Friday, February 22, 2002

 

Page 1

 

State High Court Strikes Down ‘Son of Sam’ Law as Unconstitutional

 

By KENNETH OFGANG, Staff Writer/Appellate Courts

 

California’s “Son of Sam” law is facially invalid under the First Amendment and the state Constitution to the extent that it permits seizure of all monies due a convicted felon from expressive materials that include the story of the crime, the state Supreme Court unanimously ruled yesterday.

Civil Code Sec. 2225(b)(1) “imposes a content-based financial penalty on protected speech,” Justice Marvin Baxter wrote for the court. The law provides for the freezing of all proceeds due the subject from the sale of the story of his or her crime.

Victims would then have five years to sue for compensation, and any awards are paid out of the proceeds. Anything left over would go to the state crime victims fund.

Rejecting a contrary conclusion by Div. One of this district’s Court of Appeal, the high court held yesterday that the law suffers from the same defects in the original New York “Son of Sam” law, which was struck down in Simon & Schuster, Inc. v. Members of N. Y. State Crime Victims Bd. (1991) 502 U.S. 105.

The distinctions relied on by the Court of Appeal, including the requirement that the subject have been convicted of the crime or acquitted by reason of insanity, do not cure the problem identified by the nation’s highest court—the failure to narrowly tailor the remedy to suit the state’s compelling interest in compensating crime victims—Baxter said.

‘Protected Expressive Works’

“By any reasonable construction,” the justice wrote, “the California statute is still calculated to confiscate all income from a wide range of protected expressive works by convicted felons, on a wide variety of subjects and themes, simply because those works include substantial accounts of the prior felonies.”

Baxter’s opinion was joined by five other justices. Justice Janice Rogers Brown concurred separately.

Several other states, and the U.S. Congress, have enacted similar laws.

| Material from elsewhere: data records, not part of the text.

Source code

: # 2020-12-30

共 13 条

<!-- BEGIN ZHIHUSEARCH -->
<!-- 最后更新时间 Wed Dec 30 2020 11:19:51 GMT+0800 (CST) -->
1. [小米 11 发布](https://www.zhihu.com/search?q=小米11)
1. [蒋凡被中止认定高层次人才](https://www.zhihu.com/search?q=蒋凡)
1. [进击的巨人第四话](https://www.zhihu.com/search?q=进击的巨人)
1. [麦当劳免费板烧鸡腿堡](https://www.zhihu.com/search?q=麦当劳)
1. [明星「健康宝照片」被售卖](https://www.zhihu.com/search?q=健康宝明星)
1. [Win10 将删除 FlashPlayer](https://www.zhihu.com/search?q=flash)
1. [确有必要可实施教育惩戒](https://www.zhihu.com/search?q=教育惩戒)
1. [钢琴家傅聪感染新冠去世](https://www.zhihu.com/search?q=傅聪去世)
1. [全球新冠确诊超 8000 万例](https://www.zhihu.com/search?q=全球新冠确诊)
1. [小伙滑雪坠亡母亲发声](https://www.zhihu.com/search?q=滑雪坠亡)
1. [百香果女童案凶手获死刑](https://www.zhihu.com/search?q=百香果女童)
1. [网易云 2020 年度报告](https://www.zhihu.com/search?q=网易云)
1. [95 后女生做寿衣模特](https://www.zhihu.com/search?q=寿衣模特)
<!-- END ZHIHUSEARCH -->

Rhode Island’s was struck down by its state Supreme Court in 1997, while challenges to two other state’s laws were decided on non-constitutional grounds, Baxter said in a footnote.

The case ruled on yesterday was brought by Frank Sinatra Jr. against Barry Keenan, who was convicted of masterminding the 1963 kidnapping of Sinatra from a Lake Tahoe hotel, as well as two confederates and others involved in a proposal to create a motion picture entitled “Snatching Sinatra.” Keenan served more than four years in prison for the crime.

$1.5 Million Paid

The film would be based on an article by the same title, written by Peter Gilstrap and published by New Times Los Angeles in 1998. Columbia Pictures allegedly paid $1.5 million for the rights.

Sinatra asked that all monies due the kidnappers or their “representatives” be seized under the statute, and that he be compensated for the financial and emotional damage he suffered, resulting both from the kidnapping and from claims by Keenan—since admitted to be lies—that the kidnapping was a hoax perpetrated with Sinatra’s assistance in order to extort money from his father.

But Sinatra—who did not file a tort action against Keenan within the time allowed by the statute of limitations—appears to be foreclosed by yesterday’s ruling.

Baxter said the law was overinclusive and arbitrary in targeting all proceeds of a crime, rather than merely the amount necessary to compensate victims, and in targeting nearly all expressive materials related to a crime for which the subject has been convicted.

The law, he said, “sweeps within its ambit a wide range of protected speech, discourages the discussion of crime in nonexploitative contexts, and does so by means not narrowly focused on recouping profits from the fruits of crime.”

Brown, in her separate opinion, opined that a valid “Son of Sam” law could be enacted if it targeted projects like “Snatching Sinatra”, in which “it is the celebrity status of his victim that makes the story newsworthy,” as opposed to works by well-known authors discussing their criminal pasts.

Keenan’s attorney, Stephen Rohde of Century City’s Rohde & Victoroff, said the legal force of the ruling was heightened by the court’s decision to base it on both the state and federal constitutions.

By relying on the California Constitution, he told the MetNews, the court had insulated its decision from U.S. Supreme Court review. At the same time, Rohde said, the ruling may influence other states, “given its persuasive authority and given the stature of this court.”

Sinatra’s attorney, Richard B. Specter of Irvine’s Corbett & Steelman, did not return a phone call.

The case is Keenan v. Superior Court, 02 S.O.S. 925.